** WHAT TO DO **
Lines with the word "Visual" are the ones wanted. Copy each of them from the entries below.

** ENTRIES SHOWN **
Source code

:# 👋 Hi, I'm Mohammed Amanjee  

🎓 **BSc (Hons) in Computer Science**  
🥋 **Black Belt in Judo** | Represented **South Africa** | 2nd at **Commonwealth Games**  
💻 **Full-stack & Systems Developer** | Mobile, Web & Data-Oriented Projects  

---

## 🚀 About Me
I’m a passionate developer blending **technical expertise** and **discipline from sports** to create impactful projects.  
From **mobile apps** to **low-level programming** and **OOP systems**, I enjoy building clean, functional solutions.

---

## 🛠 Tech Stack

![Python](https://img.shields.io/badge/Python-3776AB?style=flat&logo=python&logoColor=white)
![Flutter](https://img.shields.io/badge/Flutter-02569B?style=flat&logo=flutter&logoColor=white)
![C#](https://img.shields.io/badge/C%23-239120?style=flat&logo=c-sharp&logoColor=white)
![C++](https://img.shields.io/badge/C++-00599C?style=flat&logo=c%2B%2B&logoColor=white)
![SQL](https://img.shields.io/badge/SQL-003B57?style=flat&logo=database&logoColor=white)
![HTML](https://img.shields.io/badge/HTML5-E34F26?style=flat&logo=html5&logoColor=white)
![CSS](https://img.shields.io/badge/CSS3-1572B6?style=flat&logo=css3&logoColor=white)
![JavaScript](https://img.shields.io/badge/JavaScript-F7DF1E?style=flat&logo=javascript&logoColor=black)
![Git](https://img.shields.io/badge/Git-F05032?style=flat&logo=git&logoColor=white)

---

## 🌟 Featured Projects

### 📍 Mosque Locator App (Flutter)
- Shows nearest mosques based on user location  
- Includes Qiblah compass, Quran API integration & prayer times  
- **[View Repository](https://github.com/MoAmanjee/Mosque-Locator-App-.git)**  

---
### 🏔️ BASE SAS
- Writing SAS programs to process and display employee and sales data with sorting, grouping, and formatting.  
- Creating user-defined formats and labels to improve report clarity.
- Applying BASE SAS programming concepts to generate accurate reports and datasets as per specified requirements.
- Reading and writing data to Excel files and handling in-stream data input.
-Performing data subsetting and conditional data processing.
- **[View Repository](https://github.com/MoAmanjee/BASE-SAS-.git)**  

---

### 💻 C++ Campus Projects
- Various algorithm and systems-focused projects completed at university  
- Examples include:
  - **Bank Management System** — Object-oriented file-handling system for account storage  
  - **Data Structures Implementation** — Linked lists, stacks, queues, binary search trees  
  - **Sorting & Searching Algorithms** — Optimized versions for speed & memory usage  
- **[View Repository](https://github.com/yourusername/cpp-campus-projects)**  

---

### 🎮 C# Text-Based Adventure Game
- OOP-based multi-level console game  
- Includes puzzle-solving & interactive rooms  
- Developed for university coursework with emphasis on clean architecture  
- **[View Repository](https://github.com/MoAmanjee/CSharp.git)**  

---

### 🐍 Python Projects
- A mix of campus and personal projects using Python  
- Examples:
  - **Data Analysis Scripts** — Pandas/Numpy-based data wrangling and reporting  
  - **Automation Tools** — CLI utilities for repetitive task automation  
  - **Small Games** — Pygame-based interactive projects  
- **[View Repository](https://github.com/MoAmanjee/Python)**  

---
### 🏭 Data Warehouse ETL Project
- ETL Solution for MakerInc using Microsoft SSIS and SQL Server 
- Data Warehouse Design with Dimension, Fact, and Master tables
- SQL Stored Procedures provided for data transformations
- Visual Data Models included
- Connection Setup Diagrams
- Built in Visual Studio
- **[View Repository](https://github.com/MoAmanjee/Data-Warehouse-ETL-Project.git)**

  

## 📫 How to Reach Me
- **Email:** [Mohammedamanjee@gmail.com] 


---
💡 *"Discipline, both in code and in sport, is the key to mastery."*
--
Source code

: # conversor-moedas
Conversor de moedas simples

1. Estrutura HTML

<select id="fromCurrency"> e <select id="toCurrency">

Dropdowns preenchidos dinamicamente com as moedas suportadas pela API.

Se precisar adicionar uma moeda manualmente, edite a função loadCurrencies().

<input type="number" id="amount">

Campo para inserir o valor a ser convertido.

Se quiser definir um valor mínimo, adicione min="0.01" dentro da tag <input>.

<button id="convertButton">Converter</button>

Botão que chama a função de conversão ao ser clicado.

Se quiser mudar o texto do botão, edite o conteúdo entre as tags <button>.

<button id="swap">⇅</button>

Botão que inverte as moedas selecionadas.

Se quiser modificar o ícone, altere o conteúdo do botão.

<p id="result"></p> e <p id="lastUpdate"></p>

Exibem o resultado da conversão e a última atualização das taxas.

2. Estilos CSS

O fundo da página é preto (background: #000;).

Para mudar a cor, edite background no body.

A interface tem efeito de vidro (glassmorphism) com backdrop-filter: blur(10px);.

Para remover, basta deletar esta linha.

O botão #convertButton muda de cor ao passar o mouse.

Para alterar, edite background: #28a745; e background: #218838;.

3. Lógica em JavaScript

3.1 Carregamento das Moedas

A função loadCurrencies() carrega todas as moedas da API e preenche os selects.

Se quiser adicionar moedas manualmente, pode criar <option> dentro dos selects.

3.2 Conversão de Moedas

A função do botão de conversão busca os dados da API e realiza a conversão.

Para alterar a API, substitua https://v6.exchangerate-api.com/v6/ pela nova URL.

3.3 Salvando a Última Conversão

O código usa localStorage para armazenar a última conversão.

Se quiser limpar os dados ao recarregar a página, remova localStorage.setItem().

** RESPONSE AREA **
- Visual Data Models included
- Built in Visual Studio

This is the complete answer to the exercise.